(Input records)
⟨
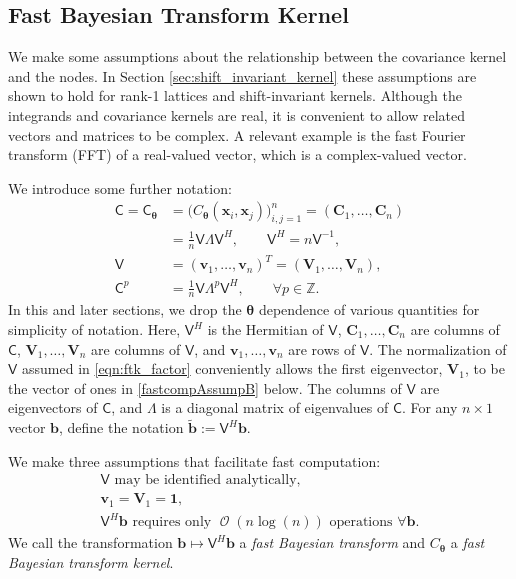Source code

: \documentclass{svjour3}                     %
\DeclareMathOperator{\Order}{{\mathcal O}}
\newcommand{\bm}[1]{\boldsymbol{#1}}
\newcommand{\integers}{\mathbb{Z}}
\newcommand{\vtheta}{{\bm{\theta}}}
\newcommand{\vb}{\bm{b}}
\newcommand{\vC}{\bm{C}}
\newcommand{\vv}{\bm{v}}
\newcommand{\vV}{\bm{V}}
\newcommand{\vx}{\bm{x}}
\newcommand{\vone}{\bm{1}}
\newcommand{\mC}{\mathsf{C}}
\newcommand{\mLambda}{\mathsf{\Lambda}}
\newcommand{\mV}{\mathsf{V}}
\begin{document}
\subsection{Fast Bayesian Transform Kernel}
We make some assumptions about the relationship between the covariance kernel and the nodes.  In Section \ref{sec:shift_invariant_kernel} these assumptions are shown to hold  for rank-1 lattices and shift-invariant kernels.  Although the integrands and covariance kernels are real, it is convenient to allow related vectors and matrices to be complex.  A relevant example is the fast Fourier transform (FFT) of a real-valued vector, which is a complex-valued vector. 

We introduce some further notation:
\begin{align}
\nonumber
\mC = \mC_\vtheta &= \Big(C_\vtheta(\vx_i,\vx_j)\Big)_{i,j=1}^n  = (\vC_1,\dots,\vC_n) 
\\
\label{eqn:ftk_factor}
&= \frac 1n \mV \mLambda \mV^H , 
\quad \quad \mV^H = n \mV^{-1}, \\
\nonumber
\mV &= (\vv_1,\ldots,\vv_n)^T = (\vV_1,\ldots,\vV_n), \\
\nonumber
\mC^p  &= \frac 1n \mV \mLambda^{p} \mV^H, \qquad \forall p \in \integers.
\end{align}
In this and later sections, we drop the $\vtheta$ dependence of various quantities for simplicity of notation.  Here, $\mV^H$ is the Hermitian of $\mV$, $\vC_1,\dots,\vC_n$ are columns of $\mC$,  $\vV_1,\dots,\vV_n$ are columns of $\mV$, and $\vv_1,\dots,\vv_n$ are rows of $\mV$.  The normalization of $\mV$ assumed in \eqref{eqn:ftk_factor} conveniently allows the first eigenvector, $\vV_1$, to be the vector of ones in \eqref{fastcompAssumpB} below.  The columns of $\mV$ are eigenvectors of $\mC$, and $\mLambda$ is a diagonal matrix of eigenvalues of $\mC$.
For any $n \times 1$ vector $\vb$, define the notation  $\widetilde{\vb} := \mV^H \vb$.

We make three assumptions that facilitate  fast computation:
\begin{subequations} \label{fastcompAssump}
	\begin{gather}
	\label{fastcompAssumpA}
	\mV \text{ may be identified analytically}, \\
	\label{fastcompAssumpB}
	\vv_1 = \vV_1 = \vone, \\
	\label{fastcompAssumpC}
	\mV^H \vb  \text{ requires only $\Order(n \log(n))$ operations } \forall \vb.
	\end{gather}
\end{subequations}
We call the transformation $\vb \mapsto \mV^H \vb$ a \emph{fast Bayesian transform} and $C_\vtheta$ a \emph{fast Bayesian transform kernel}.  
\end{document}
⟩
(Exercise requirements)
Leave the images aside and retype each line of the listing above exactly.

(Solution for this task)
Source code

: \documentclass{svjour3}                     %
\DeclareMathOperator{\Order}{{\mathcal O}}
\newcommand{\bm}[1]{\boldsymbol{#1}}
\newcommand{\integers}{\mathbb{Z}}
\newcommand{\vtheta}{{\bm{\theta}}}
\newcommand{\vb}{\bm{b}}
\newcommand{\vC}{\bm{C}}
\newcommand{\vv}{\bm{v}}
\newcommand{\vV}{\bm{V}}
\newcommand{\vx}{\bm{x}}
\newcommand{\vone}{\bm{1}}
\newcommand{\mC}{\mathsf{C}}
\newcommand{\mLambda}{\mathsf{\Lambda}}
\newcommand{\mV}{\mathsf{V}}
\begin{document}
\subsection{Fast Bayesian Transform Kernel}
We make some assumptions about the relationship between the covariance kernel and the nodes.  In Section \ref{sec:shift_invariant_kernel} these assumptions are shown to hold  for rank-1 lattices and shift-invariant kernels.  Although the integrands and covariance kernels are real, it is convenient to allow related vectors and matrices to be complex.  A relevant example is the fast Fourier transform (FFT) of a real-valued vector, which is a complex-valued vector. 

We introduce some further notation:
\begin{align}
\nonumber
\mC = \mC_\vtheta &= \Big(C_\vtheta(\vx_i,\vx_j)\Big)_{i,j=1}^n  = (\vC_1,\dots,\vC_n) 
\\
\label{eqn:ftk_factor}
&= \frac 1n \mV \mLambda \mV^H , 
\quad \quad \mV^H = n \mV^{-1}, \\
\nonumber
\mV &= (\vv_1,\ldots,\vv_n)^T = (\vV_1,\ldots,\vV_n), \\
\nonumber
\mC^p  &= \frac 1n \mV \mLambda^{p} \mV^H, \qquad \forall p \in \integers.
\end{align}
In this and later sections, we drop the $\vtheta$ dependence of various quantities for simplicity of notation.  Here, $\mV^H$ is the Hermitian of $\mV$, $\vC_1,\dots,\vC_n$ are columns of $\mC$,  $\vV_1,\dots,\vV_n$ are columns of $\mV$, and $\vv_1,\dots,\vv_n$ are rows of $\mV$.  The normalization of $\mV$ assumed in \eqref{eqn:ftk_factor} conveniently allows the first eigenvector, $\vV_1$, to be the vector of ones in \eqref{fastcompAssumpB} below.  The columns of $\mV$ are eigenvectors of $\mC$, and $\mLambda$ is a diagonal matrix of eigenvalues of $\mC$.
For any $n \times 1$ vector $\vb$, define the notation  $\widetilde{\vb} := \mV^H \vb$.

We make three assumptions that facilitate  fast computation:
\begin{subequations} \label{fastcompAssump}
	\begin{gather}
	\label{fastcompAssumpA}
	\mV \text{ may be identified analytically}, \\
	\label{fastcompAssumpB}
	\vv_1 = \vV_1 = \vone, \\
	\label{fastcompAssumpC}
	\mV^H \vb  \text{ requires only $\Order(n \log(n))$ operations } \forall \vb.
	\end{gather}
\end{subequations}
We call the transformation $\vb \mapsto \mV^H \vb$ a \emph{fast Bayesian transform} and $C_\vtheta$ a \emph{fast Bayesian transform kernel}.  
\end{document}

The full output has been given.